[[ DATASET, beginning ]]

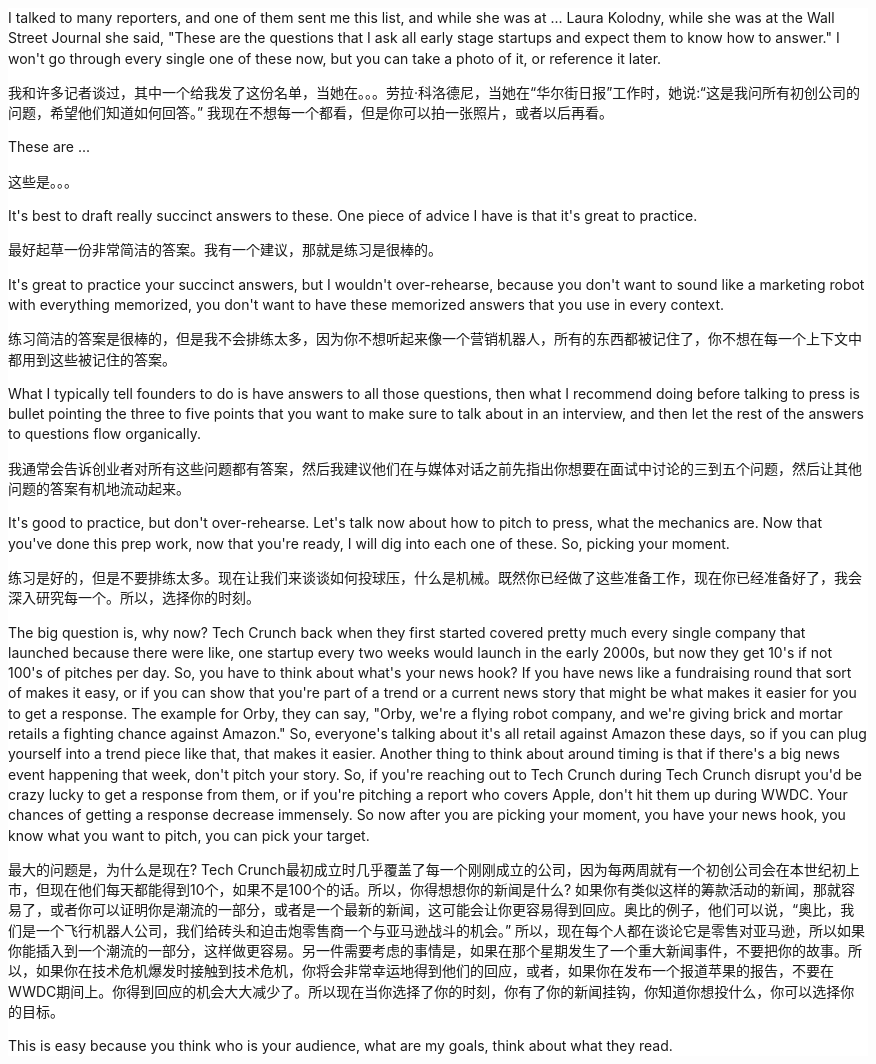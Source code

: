 I talked to many reporters, and one of them sent me this list, and while she was at ... Laura Kolodny, while she was at the Wall Street Journal she said, "These are the questions that I ask all early stage startups and expect them to know how to answer." I won't go through every single one of these now, but you can take a photo of it, or reference it later.

我和许多记者谈过，其中一个给我发了这份名单，当她在。。。劳拉·科洛德尼，当她在“华尔街日报”工作时，她说:“这是我问所有初创公司的问题，希望他们知道如何回答。” 我现在不想每一个都看，但是你可以拍一张照片，或者以后再看。

These are ...

这些是。。。

It's best to draft really succinct answers to these. One piece of advice I have is that it's great to practice.

最好起草一份非常简洁的答案。我有一个建议，那就是练习是很棒的。

It's great to practice your succinct answers, but I wouldn't over-rehearse, because you don't want to sound like a marketing robot with everything memorized, you don't want to have these memorized answers that you use in every context.

练习简洁的答案是很棒的，但是我不会排练太多，因为你不想听起来像一个营销机器人，所有的东西都被记住了，你不想在每一个上下文中都用到这些被记住的答案。

What I typically tell founders to do is have answers to all those questions, then what I recommend doing before talking to press is bullet pointing the three to five points that you want to make sure to talk about in an interview, and then let the rest of the answers to questions flow organically.

我通常会告诉创业者对所有这些问题都有答案，然后我建议他们在与媒体对话之前先指出你想要在面试中讨论的三到五个问题，然后让其他问题的答案有机地流动起来。

It's good to practice, but don't over-rehearse. Let's talk now about how to pitch to press, what the mechanics are. Now that you've done this prep work, now that you're ready, I will dig into each one of these. So, picking your moment.

练习是好的，但是不要排练太多。现在让我们来谈谈如何投球压，什么是机械。既然你已经做了这些准备工作，现在你已经准备好了，我会深入研究每一个。所以，选择你的时刻。

The big question is, why now? Tech Crunch back when they first started covered pretty much every single company that launched because there were like, one startup every two weeks would launch in the early 2000s, but now they get 10's if not 100's of pitches per day. So, you have to think about what's your news hook? If you have news like a fundraising round that sort of makes it easy, or if you can show that you're part of a trend or a current news story that might be what makes it easier for you to get a response. The example for Orby, they can say, "Orby, we're a flying robot company, and we're giving brick and mortar retails a fighting chance against Amazon." So, everyone's talking about it's all retail against Amazon these days, so if you can plug yourself into a trend piece like that, that makes it easier. Another thing to think about around timing is that if there's a big news event happening that week, don't pitch your story. So, if you're reaching out to Tech Crunch during Tech Crunch disrupt you'd be crazy lucky to get a response from them, or if you're pitching a report who covers Apple, don't hit them up during WWDC. Your chances of getting a response decrease immensely. So now after you are picking your moment, you have your news hook, you know what you want to pitch, you can pick your target.

最大的问题是，为什么是现在? Tech Crunch最初成立时几乎覆盖了每一个刚刚成立的公司，因为每两周就有一个初创公司会在本世纪初上市，但现在他们每天都能得到10个，如果不是100个的话。所以，你得想想你的新闻是什么? 如果你有类似这样的筹款活动的新闻，那就容易了，或者你可以证明你是潮流的一部分，或者是一个最新的新闻，这可能会让你更容易得到回应。奥比的例子，他们可以说，“奥比，我们是一个飞行机器人公司，我们给砖头和迫击炮零售商一个与亚马逊战斗的机会。” 所以，现在每个人都在谈论它是零售对亚马逊，所以如果你能插入到一个潮流的一部分，这样做更容易。另一件需要考虑的事情是，如果在那个星期发生了一个重大新闻事件，不要把你的故事。所以，如果你在技术危机爆发时接触到技术危机，你将会非常幸运地得到他们的回应，或者，如果你在发布一个报道苹果的报告，不要在WWDC期间上。你得到回应的机会大大减少了。所以现在当你选择了你的时刻，你有了你的新闻挂钩，你知道你想投什么，你可以选择你的目标。

This is easy because you think who is your audience, what are my goals, think about what they read.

[[ DATASET, end ]]

:: ABOUT THIS EXERCISE ::
Restate word for word only the lines above from the line containing "It's great to practice your" to the line containing "练习是好的，但是不要排练太多", both of them included.

:: OUTPUT ::
It's great to practice your succinct answers, but I wouldn't over-rehearse, because you don't want to sound like a marketing robot with everything memorized, you don't want to have these memorized answers that you use in every context.

练习简洁的答案是很棒的，但是我不会排练太多，因为你不想听起来像一个营销机器人，所有的东西都被记住了，你不想在每一个上下文中都用到这些被记住的答案。

What I typically tell founders to do is have answers to all those questions, then what I recommend doing before talking to press is bullet pointing the three to five points that you want to make sure to talk about in an interview, and then let the rest of the answers to questions flow organically.

我通常会告诉创业者对所有这些问题都有答案，然后我建议他们在与媒体对话之前先指出你想要在面试中讨论的三到五个问题，然后让其他问题的答案有机地流动起来。

It's good to practice, but don't over-rehearse. Let's talk now about how to pitch to press, what the mechanics are. Now that you've done this prep work, now that you're ready, I will dig into each one of these. So, picking your moment.

练习是好的，但是不要排练太多。现在让我们来谈谈如何投球压，什么是机械。既然你已经做了这些准备工作，现在你已经准备好了，我会深入研究每一个。所以，选择你的时刻。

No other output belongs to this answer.